For commercial flight, of course, the hydrogen tanks and fuel cell power generation systems will be placed on the outside of the aircraft. The company now aims to finalize the configuration and submit it for certification by the end of the year.
At a press conference, a company representative said there were “currently” no plans to install hydrogen-electric power units (the aircraft’s drivetrain, including fuel tanks and engine) on either wing, but added, “Anything is possible. and we learn.” The company has not yet confirmed the launch aircraft.
ZeroAvia’s flight is part of the UK government-backed HyFlyer II project, which aims to develop a 600kW powerplant to enable zero-emissions flight for 9-19-seat aircraft, targeting a range of 300 nautical miles. The flight was carried out under a full Part 21 flight permit with the UK Civil Aviation Authority.

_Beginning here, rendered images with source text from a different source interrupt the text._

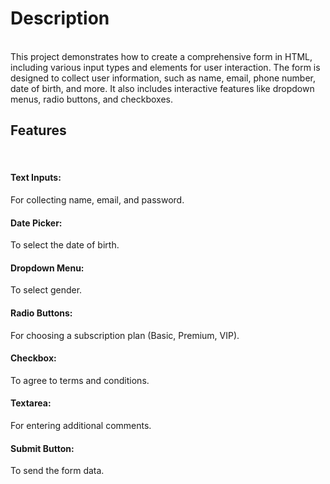 <h1>Description</h1>
<br>
This project demonstrates how to create a comprehensive form in HTML, including various input types and elements for user interaction. The form is designed to collect user information, such as name, email, phone number, date of birth, and more. It also includes interactive features like dropdown menus, radio buttons, and checkboxes.
<br>
<h2>Features</h2>
<br>
<h4>Text Inputs:</h4> For collecting name, email, and password.
<br>
<h4>Date Picker:</h4> To select the date of birth.
<br>
<h4>Dropdown Menu:</h4> To select gender.
<br>
<h4>Radio Buttons: </h4> For choosing a subscription plan (Basic, Premium, VIP).
<br>
<h4>Checkbox: </h4> To agree to terms and conditions.
<br>
<h4>Textarea: </h4> For entering additional comments.
<br>
<h4>Submit Button: </h4> To send the form data.
<br>





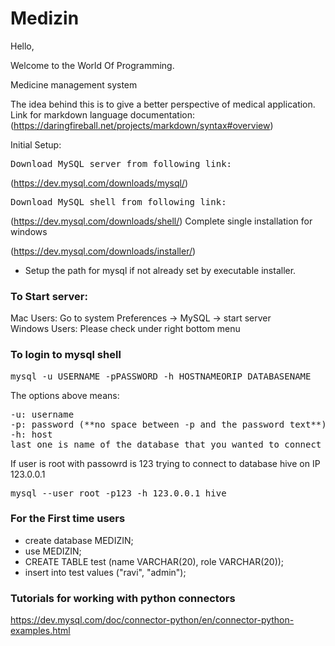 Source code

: # Medizin
Hello,

Welcome to the World Of Programming.


Medicine management system

The idea behind this is to give a better perspective of medical application.
<br>Link for markdown language documentation:
(https://daringfireball.net/projects/markdown/syntax#overview)

Initial Setup:
<pre>
Download MySQL server from following link: 
</pre>
(https://dev.mysql.com/downloads/mysql/)
<pre>
Download MySQL shell from following link:
</pre>
(https://dev.mysql.com/downloads/shell/)
Complete single installation for windows <br>

(https://dev.mysql.com/downloads/installer/)
- Setup the path for mysql if not already set by executable installer.

### To Start server:
Mac Users: Go to system Preferences -> MySQL -> start server <br>
Windows Users: Please check under right bottom menu

### To login to mysql shell
<pre>mysql -u USERNAME -pPASSWORD -h HOSTNAMEORIP DATABASENAME </pre> 
The options above means:
<pre>
-u: username
-p: password (**no space between -p and the password text**)
-h: host
last one is name of the database that you wanted to connect
</pre>
If user is root with passowrd is 123 trying to connect to database hive on IP 123.0.0.1
<pre>mysql --user root -p123 -h 123.0.0.1 hive</pre>  

### For the First time users
- create database MEDIZIN; 
- use MEDIZIN;
- CREATE TABLE test (name VARCHAR(20), role VARCHAR(20));
- insert into test values ("ravi", "admin");

### Tutorials for working with python connectors
https://dev.mysql.com/doc/connector-python/en/connector-python-examples.html
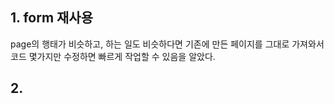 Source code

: ## 1. form 재사용
page의 행태가 비슷하고, 하는 일도 비슷하다면
기존에 만든 페이지를 그대로 가져와서
코드 몇가지만 수정하면 빠르게 작업할 수 있음을 알았다.


## 2.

The company has come a long way since September 2020, when it completed a hydrogen-electric flight of its six-seater Piper Malibu using a 250 kW hydrogen-electric unit. Since then, it has made more than 30 flights with the small engine.
Founder and CEO Val Miftakhov said at a press conference that the company, which already cooperates with seven aircraft manufacturers, has 1,500 pre-orders for various engine options. Up to 700 of them are of the engine size tested in the UK on Thursday. “We know the market is there for it, now it’s all about pushing it into the final design,” he said.
The company aims to serve commercial flights with this technology by 2025. It also aims to expand further over the next decade, bringing the technology to larger 90-seat planes, they said. By 2027, they aim to fly 700 miles on a 40-80-seat aircraft.
The latter is not a simple task.
Although hydrogen-powered aircraft have been in development since the mid-20th century, they have faced significant obstacles, mainly due to hydrogen’s low energy density compared to kerosene, meaning it takes up about four times as much space as jet fuel. availability and historically low cost.
The infrastructure required to produce and distribute hydrogen is also a challenge. At this year’s Airbus Summit, hosted by the plane maker, Airbus chief Guillaume Faury warned that it was a “huge concern” and could derail the company’s plans to introduce a hydrogen-powered plane by 2035.
In December, Airbus announced plans to test a hydrogen-powered fuel cell engine on the A380 in 2026.
Days before Airbus’ announcement, Rolls-Royce and budget airline EasyJet said they had successfully converted a conventional jet engine to run on liquid hydrogen fuel – a world first they claimed.
Meanwhile, other companies are developing technology aimed at delivering electric planes. Miftakhov told CNN in 2020 that even compared to “the wildest predictions for battery technology,” hydrogen has the greatest potential for zero-emissions flight than any of its electric rivals.
Meanwhile, ZeroAvia’s Dornier 228 aircraft will conduct a series of test flights from Kemble in the UK’s Lake District before moving on to demonstration flights from other airports.
Miftakhov said in a statement: “This is an important moment not only for ZeroAvia, but for the aviation industry as a whole, as it shows that true zero-emission commercial flight is only a few years away.
“The first flight of our 19-seat aircraft shows how scalable our technology can be and highlights the rapid development of the zero-emission engine. This is just the beginning – we are building the future of sustainable, zero climate impact aviation.”
At a press conference, he called it a “momentous day not just for ZeroAvia or aviation, but for the world,” adding: “Aviation [contribution] “It’s getting bigger and bigger about climate change, and we really need solutions.”
According to the Air Transport Action Group, the booming industry accounts for 2.1% of man-made carbon emissions worldwide and 3.5% of global warming emissions.
“Today we witnessed a big step towards achieving this goal [of decarbonization]”, he said at the press conference.
“There’s still a way to go, but let’s celebrate the achievement.”